In the fast paced day to day-ness of our world, it is easy to take the easy route of telling some one that they did a great job, or that you appreciate what they’ve done for your campus.
The words are always welcome. However, there is nothing as powerful as tangible words on the page. I’ve appreciated and saved emails, but inevitably they are deleted. (darn space constraints!) Compare that with handwritten notes. I have kept almost all that I’ve received…from as far back as college! There is just something about the time and effort that it takes to write a note…just seems more thoughtful than a tweet or an email. It’s personal. It’s private, intended to be seem by you, the writer, and them, the receiver.

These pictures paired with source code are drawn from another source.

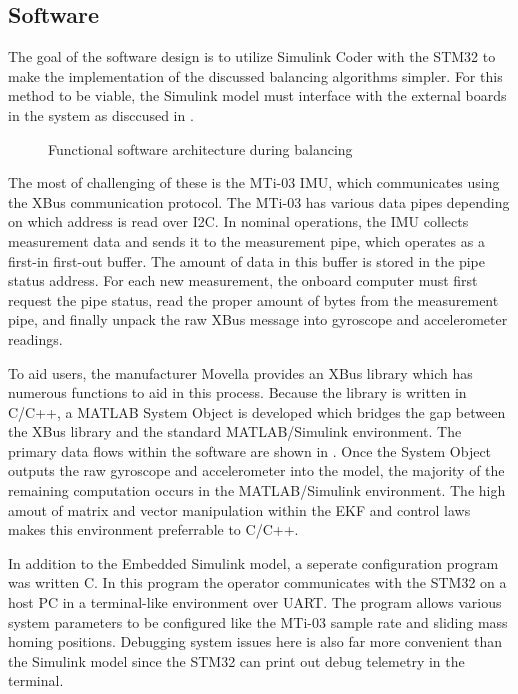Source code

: \subsection{Software}\label{sec:software}

The goal of the software design is to utilize Simulink Coder with the STM32 to make the implementation of the discussed balancing algorithms simpler. For this method to be viable, the Simulink model must interface with the external boards in the system as disccused in . 

\begin{figure}
    \centering
    
    \caption{Functional software architecture during balancing}
    \label{fig:software_flowchart}
\end{figure}

The most of challenging of these is the MTi-03 IMU, which communicates using the XBus communication protocol. The MTi-03 has various data pipes depending on which address is read over I2C. In nominal operations, the IMU collects measurement data and sends it to the measurement pipe, which operates as a first-in first-out buffer. The amount of data in this buffer is stored in the pipe status address. For each new measurement, the onboard computer must first request the pipe status, read the proper amount of bytes from the measurement pipe, and finally unpack the raw XBus message into gyroscope and accelerometer readings. 

To aid users, the manufacturer Movella provides an XBus library which has numerous functions to aid in this process. Because the library is written in C/C++, a MATLAB System Object is developed which bridges the gap between the XBus library and the standard MATLAB/Simulink environment. The primary data flows within the software are shown in . Once the System Object outputs the raw gyroscope and accelerometer into the model, the majority of the remaining computation occurs in the MATLAB/Simulink environment. The high amout of matrix and vector manipulation within the EKF and control laws makes this environment preferrable to C/C++. 

In addition to the Embedded Simulink model, a seperate configuration program was written C. In this program the operator communicates with the STM32 on a host PC in a terminal-like environment over UART. The program allows various system parameters to be configured like the MTi-03 sample rate and sliding mass homing positions. Debugging system issues here is also far more convenient than the Simulink model since the STM32 can print out debug telemetry in the terminal.

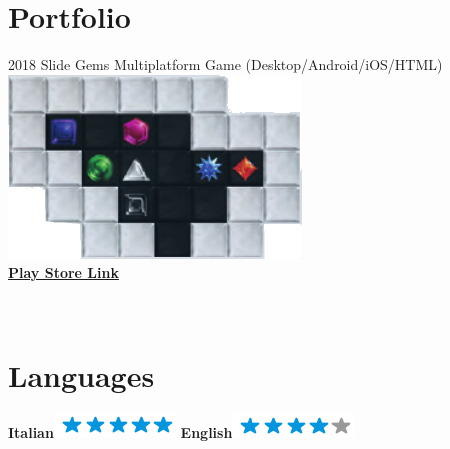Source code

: \documentclass[]{friggeri-cv}
\begin{document}
\section{Portfolio}
\begin{entrylist}
  \entry
    {2018}
    {Slide Gems}
    {Multiplatform Game (Desktop/Android/iOS/HTML)}
    {{\includegraphics[scale=0.50]{img/slide_gems_snip.png}}\\\href{https://bit.ly/2Gwwct5}{\textbf{Play Store Link}}}
    
    
     
\end{entrylist}

\newpage

\begin{aside}
~
~
~
    ~
    ~
  \section{Languages}
    \textbf{Italian}\includegraphics[scale=0.40]{img/5stars.png}
    \textbf{English}\includegraphics[scale=0.40]{img/4stars.png}
    ~
\end{aside}
\end{document}
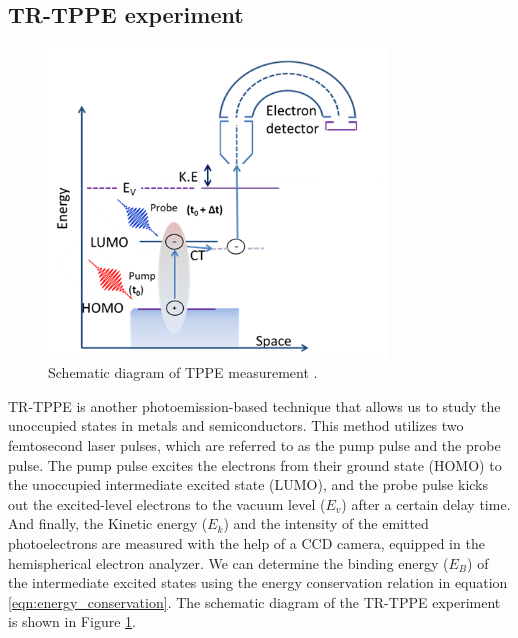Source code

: \documentclass[12pt]{article}
\begin{document}
\subsection{TR-TPPE experiment}
\begin{figure}[H]
    \centering
    \includegraphics[width = 9cm]{TPPE scheme TIKA.png}
    \caption{Schematic diagram of TPPE measurement \cite{kafle2019role}.}
    \label{fig:TPPE scheme}
\end{figure}
TR-TPPE is another photoemission-based technique that allows us to study the unoccupied states in metals and semiconductors. This method utilizes two femtosecond laser pulses, which are referred to as the pump pulse and the probe pulse. The pump pulse excites the electrons from their ground state (HOMO) to the unoccupied intermediate excited state (LUMO), and the probe pulse kicks out the excited-level electrons to the vacuum level ($E_v$) after a certain delay time. And finally, the Kinetic energy ($E_k$) and the intensity of the emitted photoelectrons are measured with the help of a CCD camera, equipped in the hemispherical electron analyzer. We can determine the binding energy ($E_B$) of the intermediate excited states using the energy conservation relation in equation \ref{eqn:energy_conservation}. The schematic diagram of the TR-TPPE experiment is shown in Figure \ref{fig:TPPE scheme}.
\end{document}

I know it may seem odd for someone with degree in technology who blogs on its impact in her life on to encourage the writing of actual ink-on-paper notes…but truly, it makes a difference. It’s free. It’s valuable. It’s something I commit to doing more of in 2014!
Luckily, the genius of Melina Miller (@mmiler7571) even helped me figure how I can make it happen. When I was a teacher, I made a check list of all my students names and tracked the positive parent contact I made each semester. I mailed/sent home a minimum of 3 happy notes per child, per semester. The relationships that were built on that alone were priceless. It also guaranteed I didn’t forget someone or send too many “easy” notes. Keeping a checklist meant I kept it consistent.
At my previous campus, I used these to give shout outs, but never seemed to do it as consistently.
Melinda uses self stick notes that I also scored at Walmart for a $1 (woot woot!). Perfectly sized for a genuine, happy, note of appreciation. The fact that they are techie themed is just happiness to my heart! But still, how could I guarantee I didn’t miss someone?
Why change what had worked in the past? In my Erin Condren planner I made a checklist of all my teachers with the months left for the semester and will check them off each month. The handwritten note in a world full of different ways to communicate may seem like a lost art. According to the U.S. Postal Service’s annual survey, the average home only received a personal letter once every seven weeks in 2010, down from once every two weeks in 1987. And The Wall Street Journal recently lamented the “lost art of the handwritten note.” As an added bonus, studies show that those who express gratitude also benefit by experiencing better health and sleep, less anxiety, and more life satisfaction. They benefit giver and receiver alike. And…to my pocket weary educators…they’re free! (Well, unless you need cuter notes…then they it’ll cost ya!)